What is required: Before you finish, make sure each line of the records has been retyped exactly.

Supplied data:
——————————

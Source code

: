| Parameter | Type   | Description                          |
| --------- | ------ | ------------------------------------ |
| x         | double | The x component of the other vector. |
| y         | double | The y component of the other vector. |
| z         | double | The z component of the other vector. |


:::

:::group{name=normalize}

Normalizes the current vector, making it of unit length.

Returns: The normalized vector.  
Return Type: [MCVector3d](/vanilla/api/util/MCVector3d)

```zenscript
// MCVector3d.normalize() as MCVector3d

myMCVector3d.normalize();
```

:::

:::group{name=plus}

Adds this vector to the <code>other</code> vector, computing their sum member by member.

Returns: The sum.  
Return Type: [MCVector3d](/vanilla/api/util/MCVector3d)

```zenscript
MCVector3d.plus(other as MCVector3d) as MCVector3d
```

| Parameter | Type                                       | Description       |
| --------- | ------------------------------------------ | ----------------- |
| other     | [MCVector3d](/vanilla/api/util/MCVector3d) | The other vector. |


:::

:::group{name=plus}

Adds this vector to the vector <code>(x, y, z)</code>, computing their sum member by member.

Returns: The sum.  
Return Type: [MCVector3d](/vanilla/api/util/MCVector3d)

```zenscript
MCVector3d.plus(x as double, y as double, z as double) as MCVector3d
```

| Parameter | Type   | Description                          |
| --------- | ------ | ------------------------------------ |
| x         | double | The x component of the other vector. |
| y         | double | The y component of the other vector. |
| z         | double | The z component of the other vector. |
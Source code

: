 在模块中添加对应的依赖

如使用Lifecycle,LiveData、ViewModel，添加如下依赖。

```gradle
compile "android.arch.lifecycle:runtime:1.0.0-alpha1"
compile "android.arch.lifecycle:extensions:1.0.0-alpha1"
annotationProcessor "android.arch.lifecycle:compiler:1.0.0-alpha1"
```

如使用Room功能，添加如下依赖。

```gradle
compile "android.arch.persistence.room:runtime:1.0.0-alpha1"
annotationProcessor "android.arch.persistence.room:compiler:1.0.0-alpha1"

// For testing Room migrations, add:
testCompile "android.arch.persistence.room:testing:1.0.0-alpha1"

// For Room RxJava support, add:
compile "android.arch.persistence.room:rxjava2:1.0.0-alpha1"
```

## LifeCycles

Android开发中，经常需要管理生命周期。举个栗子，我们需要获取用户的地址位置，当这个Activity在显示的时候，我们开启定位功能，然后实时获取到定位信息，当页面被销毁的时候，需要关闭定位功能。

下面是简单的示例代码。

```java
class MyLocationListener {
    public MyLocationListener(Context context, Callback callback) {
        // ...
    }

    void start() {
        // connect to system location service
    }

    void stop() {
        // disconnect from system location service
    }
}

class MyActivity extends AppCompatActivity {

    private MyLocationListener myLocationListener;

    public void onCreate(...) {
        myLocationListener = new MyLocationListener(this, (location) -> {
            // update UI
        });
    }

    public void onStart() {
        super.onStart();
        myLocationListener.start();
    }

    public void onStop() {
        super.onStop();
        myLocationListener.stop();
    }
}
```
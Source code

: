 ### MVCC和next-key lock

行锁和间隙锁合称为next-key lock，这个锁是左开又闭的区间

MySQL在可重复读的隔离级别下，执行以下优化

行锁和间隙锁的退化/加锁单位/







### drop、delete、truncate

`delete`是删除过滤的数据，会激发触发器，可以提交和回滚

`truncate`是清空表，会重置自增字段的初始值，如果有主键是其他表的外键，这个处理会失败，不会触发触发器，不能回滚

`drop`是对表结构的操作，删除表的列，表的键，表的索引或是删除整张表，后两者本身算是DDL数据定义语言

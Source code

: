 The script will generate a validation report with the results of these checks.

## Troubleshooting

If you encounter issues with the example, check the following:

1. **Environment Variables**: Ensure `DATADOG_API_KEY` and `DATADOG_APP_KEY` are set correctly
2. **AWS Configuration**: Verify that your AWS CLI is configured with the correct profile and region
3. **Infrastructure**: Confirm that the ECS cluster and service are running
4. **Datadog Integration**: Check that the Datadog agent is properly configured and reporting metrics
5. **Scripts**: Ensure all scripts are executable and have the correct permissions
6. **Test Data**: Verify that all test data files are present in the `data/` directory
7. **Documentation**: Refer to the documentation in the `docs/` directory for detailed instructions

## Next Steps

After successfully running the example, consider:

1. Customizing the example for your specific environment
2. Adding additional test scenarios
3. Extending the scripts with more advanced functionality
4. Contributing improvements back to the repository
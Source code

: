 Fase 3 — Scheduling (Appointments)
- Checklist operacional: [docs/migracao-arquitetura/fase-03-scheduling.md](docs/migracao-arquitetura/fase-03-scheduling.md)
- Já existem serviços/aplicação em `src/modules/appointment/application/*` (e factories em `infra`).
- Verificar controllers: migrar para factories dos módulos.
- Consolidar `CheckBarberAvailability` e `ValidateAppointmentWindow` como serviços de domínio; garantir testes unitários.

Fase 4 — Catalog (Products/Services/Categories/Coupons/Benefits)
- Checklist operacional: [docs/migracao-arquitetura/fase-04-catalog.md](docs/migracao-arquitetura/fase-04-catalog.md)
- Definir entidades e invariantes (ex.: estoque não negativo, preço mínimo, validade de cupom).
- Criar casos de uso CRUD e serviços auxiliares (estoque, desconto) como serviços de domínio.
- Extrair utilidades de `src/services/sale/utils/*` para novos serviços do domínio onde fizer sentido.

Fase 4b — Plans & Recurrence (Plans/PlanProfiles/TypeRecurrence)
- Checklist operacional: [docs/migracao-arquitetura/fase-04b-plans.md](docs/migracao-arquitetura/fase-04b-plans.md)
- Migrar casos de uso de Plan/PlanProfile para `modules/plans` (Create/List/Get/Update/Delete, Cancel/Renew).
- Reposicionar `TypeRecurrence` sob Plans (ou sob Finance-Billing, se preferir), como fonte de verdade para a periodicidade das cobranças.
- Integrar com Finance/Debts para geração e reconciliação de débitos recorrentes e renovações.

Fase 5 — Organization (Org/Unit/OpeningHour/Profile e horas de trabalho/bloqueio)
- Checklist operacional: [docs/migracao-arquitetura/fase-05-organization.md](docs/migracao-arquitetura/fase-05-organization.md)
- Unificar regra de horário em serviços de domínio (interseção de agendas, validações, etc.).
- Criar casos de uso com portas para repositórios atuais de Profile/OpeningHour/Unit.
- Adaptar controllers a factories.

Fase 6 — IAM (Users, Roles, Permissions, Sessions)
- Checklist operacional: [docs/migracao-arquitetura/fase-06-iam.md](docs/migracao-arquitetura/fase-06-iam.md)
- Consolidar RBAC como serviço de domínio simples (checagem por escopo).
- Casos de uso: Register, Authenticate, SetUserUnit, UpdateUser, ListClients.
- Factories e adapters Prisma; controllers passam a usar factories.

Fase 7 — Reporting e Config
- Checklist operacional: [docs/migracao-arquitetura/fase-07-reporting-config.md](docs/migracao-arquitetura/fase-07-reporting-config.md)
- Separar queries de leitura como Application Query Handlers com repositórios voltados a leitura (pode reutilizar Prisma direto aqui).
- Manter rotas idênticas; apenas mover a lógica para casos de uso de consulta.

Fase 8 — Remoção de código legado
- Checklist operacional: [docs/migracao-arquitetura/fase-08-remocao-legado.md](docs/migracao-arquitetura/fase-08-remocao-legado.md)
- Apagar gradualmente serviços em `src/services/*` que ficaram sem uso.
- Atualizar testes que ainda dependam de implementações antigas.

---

——————————

Expected answer:
Source code

:| Parameter | Type   | Description                          |
| --------- | ------ | ------------------------------------ |
| x         | double | The x component of the other vector. |
| y         | double | The y component of the other vector. |
| z         | double | The z component of the other vector. |


:::

:::group{name=normalize}

Normalizes the current vector, making it of unit length.

Returns: The normalized vector.  
Return Type: [MCVector3d](/vanilla/api/util/MCVector3d)

```zenscript
// MCVector3d.normalize() as MCVector3d

myMCVector3d.normalize();
```

:::

:::group{name=plus}

Adds this vector to the <code>other</code> vector, computing their sum member by member.

Returns: The sum.  
Return Type: [MCVector3d](/vanilla/api/util/MCVector3d)

```zenscript
MCVector3d.plus(other as MCVector3d) as MCVector3d
```

| Parameter | Type                                       | Description       |
| --------- | ------------------------------------------ | ----------------- |
| other     | [MCVector3d](/vanilla/api/util/MCVector3d) | The other vector. |


:::

:::group{name=plus}

Adds this vector to the vector <code>(x, y, z)</code>, computing their sum member by member.

Returns: The sum.  
Return Type: [MCVector3d](/vanilla/api/util/MCVector3d)

```zenscript
MCVector3d.plus(x as double, y as double, z as double) as MCVector3d
```

| Parameter | Type   | Description                          |
| --------- | ------ | ------------------------------------ |
| x         | double | The x component of the other vector. |
| y         | double | The y component of the other vector. |
| z         | double | The z component of the other vector. |
Source code

: 在模块中添加对应的依赖

如使用Lifecycle,LiveData、ViewModel，添加如下依赖。

```gradle
compile "android.arch.lifecycle:runtime:1.0.0-alpha1"
compile "android.arch.lifecycle:extensions:1.0.0-alpha1"
annotationProcessor "android.arch.lifecycle:compiler:1.0.0-alpha1"
```

如使用Room功能，添加如下依赖。

```gradle
compile "android.arch.persistence.room:runtime:1.0.0-alpha1"
annotationProcessor "android.arch.persistence.room:compiler:1.0.0-alpha1"

// For testing Room migrations, add:
testCompile "android.arch.persistence.room:testing:1.0.0-alpha1"

// For Room RxJava support, add:
compile "android.arch.persistence.room:rxjava2:1.0.0-alpha1"
```

## LifeCycles

Android开发中，经常需要管理生命周期。举个栗子，我们需要获取用户的地址位置，当这个Activity在显示的时候，我们开启定位功能，然后实时获取到定位信息，当页面被销毁的时候，需要关闭定位功能。

下面是简单的示例代码。

```java
class MyLocationListener {
    public MyLocationListener(Context context, Callback callback) {
        // ...
    }

    void start() {
        // connect to system location service
    }

    void stop() {
        // disconnect from system location service
    }
}

class MyActivity extends AppCompatActivity {

    private MyLocationListener myLocationListener;

    public void onCreate(...) {
        myLocationListener = new MyLocationListener(this, (location) -> {
            // update UI
        });
    }

    public void onStart() {
        super.onStart();
        myLocationListener.start();
    }

    public void onStop() {
        super.onStop();
        myLocationListener.stop();
    }
}
```
Source code

: ### MVCC和next-key lock

行锁和间隙锁合称为next-key lock，这个锁是左开又闭的区间

MySQL在可重复读的隔离级别下，执行以下优化

行锁和间隙锁的退化/加锁单位/







### drop、delete、truncate

`delete`是删除过滤的数据，会激发触发器，可以提交和回滚

`truncate`是清空表，会重置自增字段的初始值，如果有主键是其他表的外键，这个处理会失败，不会触发触发器，不能回滚

`drop`是对表结构的操作，删除表的列，表的键，表的索引或是删除整张表，后两者本身算是DDL数据定义语言

Source code

: The script will generate a validation report with the results of these checks.

## Troubleshooting

If you encounter issues with the example, check the following:

1. **Environment Variables**: Ensure `DATADOG_API_KEY` and `DATADOG_APP_KEY` are set correctly
2. **AWS Configuration**: Verify that your AWS CLI is configured with the correct profile and region
3. **Infrastructure**: Confirm that the ECS cluster and service are running
4. **Datadog Integration**: Check that the Datadog agent is properly configured and reporting metrics
5. **Scripts**: Ensure all scripts are executable and have the correct permissions
6. **Test Data**: Verify that all test data files are present in the `data/` directory
7. **Documentation**: Refer to the documentation in the `docs/` directory for detailed instructions

## Next Steps

After successfully running the example, consider:

1. Customizing the example for your specific environment
2. Adding additional test scenarios
3. Extending the scripts with more advanced functionality
4. Contributing improvements back to the repository
Source code

: Fase 3 — Scheduling (Appointments)
- Checklist operacional: [docs/migracao-arquitetura/fase-03-scheduling.md](docs/migracao-arquitetura/fase-03-scheduling.md)
- Já existem serviços/aplicação em `src/modules/appointment/application/*` (e factories em `infra`).
- Verificar controllers: migrar para factories dos módulos.
- Consolidar `CheckBarberAvailability` e `ValidateAppointmentWindow` como serviços de domínio; garantir testes unitários.

Fase 4 — Catalog (Products/Services/Categories/Coupons/Benefits)
- Checklist operacional: [docs/migracao-arquitetura/fase-04-catalog.md](docs/migracao-arquitetura/fase-04-catalog.md)
- Definir entidades e invariantes (ex.: estoque não negativo, preço mínimo, validade de cupom).
- Criar casos de uso CRUD e serviços auxiliares (estoque, desconto) como serviços de domínio.
- Extrair utilidades de `src/services/sale/utils/*` para novos serviços do domínio onde fizer sentido.

Fase 4b — Plans & Recurrence (Plans/PlanProfiles/TypeRecurrence)
- Checklist operacional: [docs/migracao-arquitetura/fase-04b-plans.md](docs/migracao-arquitetura/fase-04b-plans.md)
- Migrar casos de uso de Plan/PlanProfile para `modules/plans` (Create/List/Get/Update/Delete, Cancel/Renew).
- Reposicionar `TypeRecurrence` sob Plans (ou sob Finance-Billing, se preferir), como fonte de verdade para a periodicidade das cobranças.
- Integrar com Finance/Debts para geração e reconciliação de débitos recorrentes e renovações.

Fase 5 — Organization (Org/Unit/OpeningHour/Profile e horas de trabalho/bloqueio)
- Checklist operacional: [docs/migracao-arquitetura/fase-05-organization.md](docs/migracao-arquitetura/fase-05-organization.md)
- Unificar regra de horário em serviços de domínio (interseção de agendas, validações, etc.).
- Criar casos de uso com portas para repositórios atuais de Profile/OpeningHour/Unit.
- Adaptar controllers a factories.

Fase 6 — IAM (Users, Roles, Permissions, Sessions)
- Checklist operacional: [docs/migracao-arquitetura/fase-06-iam.md](docs/migracao-arquitetura/fase-06-iam.md)
- Consolidar RBAC como serviço de domínio simples (checagem por escopo).
- Casos de uso: Register, Authenticate, SetUserUnit, UpdateUser, ListClients.
- Factories e adapters Prisma; controllers passam a usar factories.

Fase 7 — Reporting e Config
- Checklist operacional: [docs/migracao-arquitetura/fase-07-reporting-config.md](docs/migracao-arquitetura/fase-07-reporting-config.md)
- Separar queries de leitura como Application Query Handlers com repositórios voltados a leitura (pode reutilizar Prisma direto aqui).
- Manter rotas idênticas; apenas mover a lógica para casos de uso de consulta.

Fase 8 — Remoção de código legado
- Checklist operacional: [docs/migracao-arquitetura/fase-08-remocao-legado.md](docs/migracao-arquitetura/fase-08-remocao-legado.md)
- Apagar gradualmente serviços em `src/services/*` que ficaram sem uso.
- Atualizar testes que ainda dependam de implementações antigas.

---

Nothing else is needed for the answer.